YOUR GOAL | From first entry to last, give the listing again verbatim.
........
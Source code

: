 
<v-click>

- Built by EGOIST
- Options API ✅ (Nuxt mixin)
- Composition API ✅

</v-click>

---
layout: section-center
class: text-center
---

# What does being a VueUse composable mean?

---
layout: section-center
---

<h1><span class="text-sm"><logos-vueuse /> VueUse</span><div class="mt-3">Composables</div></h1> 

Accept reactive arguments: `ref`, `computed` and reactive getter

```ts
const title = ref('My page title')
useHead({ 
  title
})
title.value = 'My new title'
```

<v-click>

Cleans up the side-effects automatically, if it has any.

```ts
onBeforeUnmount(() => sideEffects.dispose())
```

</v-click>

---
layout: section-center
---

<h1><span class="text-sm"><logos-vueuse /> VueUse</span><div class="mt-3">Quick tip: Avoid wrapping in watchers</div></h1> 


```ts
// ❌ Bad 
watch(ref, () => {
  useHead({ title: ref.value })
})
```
........
EXERCISE OUTPUT |
Source code

: 
<v-click>

- Built by EGOIST
- Options API ✅ (Nuxt mixin)
- Composition API ✅

</v-click>

---
layout: section-center
class: text-center
---

# What does being a VueUse composable mean?

---
layout: section-center
---

<h1><span class="text-sm"><logos-vueuse /> VueUse</span><div class="mt-3">Composables</div></h1> 

Accept reactive arguments: `ref`, `computed` and reactive getter

```ts
const title = ref('My page title')
useHead({ 
  title
})
title.value = 'My new title'
```

<v-click>

Cleans up the side-effects automatically, if it has any.

```ts
onBeforeUnmount(() => sideEffects.dispose())
```

</v-click>

---
layout: section-center
---

<h1><span class="text-sm"><logos-vueuse /> VueUse</span><div class="mt-3">Quick tip: Avoid wrapping in watchers</div></h1> 


```ts
// ❌ Bad 
watch(ref, () => {
  useHead({ title: ref.value })
})
```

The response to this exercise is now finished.